Ce point est crucial. Les institutions ne sont pas la source de l'innovation sectorielle ; le segment permissionné est souvent le bénéficiaire en aval des innovations provenant des réseaux ouverts.
Cela conduit à une conclusion stratégique clé : si tout le secteur se concentre excessivement sur la vente de produits aux banques et aux gestionnaires d'actifs, il commettrait une erreur de perception — prendre un type de grand client pour l'ensemble du marché. La finance traditionnelle est un client important, mais ce n'est pas le seul marché.
Concevoir des produits pour les besoins institutionnels est raisonnable et présente une immense valeur, mais ce n'est qu'un segment parmi d'autres, et non la seule issue pour le secteur. Les équipes qui perdureront à long terme identifieront clairement leur public cible. Le marché institutionnel est vaste, mais ne peut être simplement considéré comme une extension de la DeFi. Le succès sur un marché ne garantit pas sa réplication sur un autre.
Si vous choisissez de développer pour les institutions, impliquez-vous à fond. Ne partez pas du principe que l'engouement du marché cryptographique natif se traduira automatiquement par des commandes de clients institutionnels. Apprenez à connaître vos clients en profondeur, maîtrisez les processus d'approvisionnement, et développez vos produits de manière planifiée autour des besoins institutionnels.

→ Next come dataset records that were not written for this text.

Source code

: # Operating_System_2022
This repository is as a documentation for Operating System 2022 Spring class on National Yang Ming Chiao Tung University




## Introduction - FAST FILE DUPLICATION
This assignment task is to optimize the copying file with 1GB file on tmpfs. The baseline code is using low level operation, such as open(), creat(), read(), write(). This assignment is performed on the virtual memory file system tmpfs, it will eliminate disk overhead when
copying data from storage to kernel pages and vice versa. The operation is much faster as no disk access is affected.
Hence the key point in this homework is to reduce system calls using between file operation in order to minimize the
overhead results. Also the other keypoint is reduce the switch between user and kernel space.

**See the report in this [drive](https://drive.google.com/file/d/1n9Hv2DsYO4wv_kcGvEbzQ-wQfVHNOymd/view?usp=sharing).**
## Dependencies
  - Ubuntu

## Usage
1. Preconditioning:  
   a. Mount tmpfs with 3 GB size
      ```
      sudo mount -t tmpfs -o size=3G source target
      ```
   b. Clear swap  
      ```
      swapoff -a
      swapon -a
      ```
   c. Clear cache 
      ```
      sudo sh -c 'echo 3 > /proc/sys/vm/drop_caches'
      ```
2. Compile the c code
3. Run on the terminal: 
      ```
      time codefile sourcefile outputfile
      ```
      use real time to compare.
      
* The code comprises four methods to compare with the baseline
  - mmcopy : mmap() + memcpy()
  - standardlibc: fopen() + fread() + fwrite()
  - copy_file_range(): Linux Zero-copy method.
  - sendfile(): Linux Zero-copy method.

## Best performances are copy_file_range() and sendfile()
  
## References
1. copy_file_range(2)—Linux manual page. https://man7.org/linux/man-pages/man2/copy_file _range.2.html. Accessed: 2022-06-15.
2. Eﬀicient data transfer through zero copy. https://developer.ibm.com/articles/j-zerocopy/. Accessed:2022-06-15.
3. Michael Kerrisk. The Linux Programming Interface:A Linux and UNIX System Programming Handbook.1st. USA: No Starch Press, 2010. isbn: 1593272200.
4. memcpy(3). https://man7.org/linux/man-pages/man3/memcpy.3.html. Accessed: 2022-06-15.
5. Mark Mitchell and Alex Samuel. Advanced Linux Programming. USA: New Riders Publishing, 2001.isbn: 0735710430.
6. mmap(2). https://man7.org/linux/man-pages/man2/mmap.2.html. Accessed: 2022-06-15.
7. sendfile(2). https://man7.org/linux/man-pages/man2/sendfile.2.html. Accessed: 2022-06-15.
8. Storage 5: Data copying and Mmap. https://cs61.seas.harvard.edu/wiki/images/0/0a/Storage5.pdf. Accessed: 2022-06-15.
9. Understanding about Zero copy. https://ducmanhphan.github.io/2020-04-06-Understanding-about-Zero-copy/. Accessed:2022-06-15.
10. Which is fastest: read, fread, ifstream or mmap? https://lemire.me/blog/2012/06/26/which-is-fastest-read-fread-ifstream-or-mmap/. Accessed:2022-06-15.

Si vous choisissez de vous consacrer aux réseaux ouverts, persévérez. N'abandonnez pas votre vision initiale simplement parce que les institutions sont actuellement les acheteurs les plus solvables.
Rappelez-vous : les deux segments sont complémentaires et non concurrents. L'une des voies est responsable de l'adaptation, de la commercialisation et du déploiement à grande échelle des innovations matures ; l'autre voie est responsable de l'exploration et de l'innovation continues. La technologie blockchain est presque destinée à devenir un composant sous-jacent du système financier traditionnel existant, mais ce n'est pas le seul avenir en formation. Les réseaux ouverts restent le terrain d'expérimentation et d'innovation le plus important du secteur, et c'est là que naîtront en premier lieu de nombreux modules de base qui soutiendront les infrastructures institutionnelles de demain.
La finance traditionnelle n'adoptera pas l'ensemble du système DeFi ; elle ne sélectionnera que les composants techniques adaptés à son modèle économique. L'opportunité pour les développeurs n'est pas de courir après tous les marchés simultanément, mais d'identifier leur propre segment et d'exécuter avec précision. L'infrastructure financière future pourrait être dominée par le système institutionnel, mais une grande partie des innovations clés continueront d'émerger des réseaux ouverts.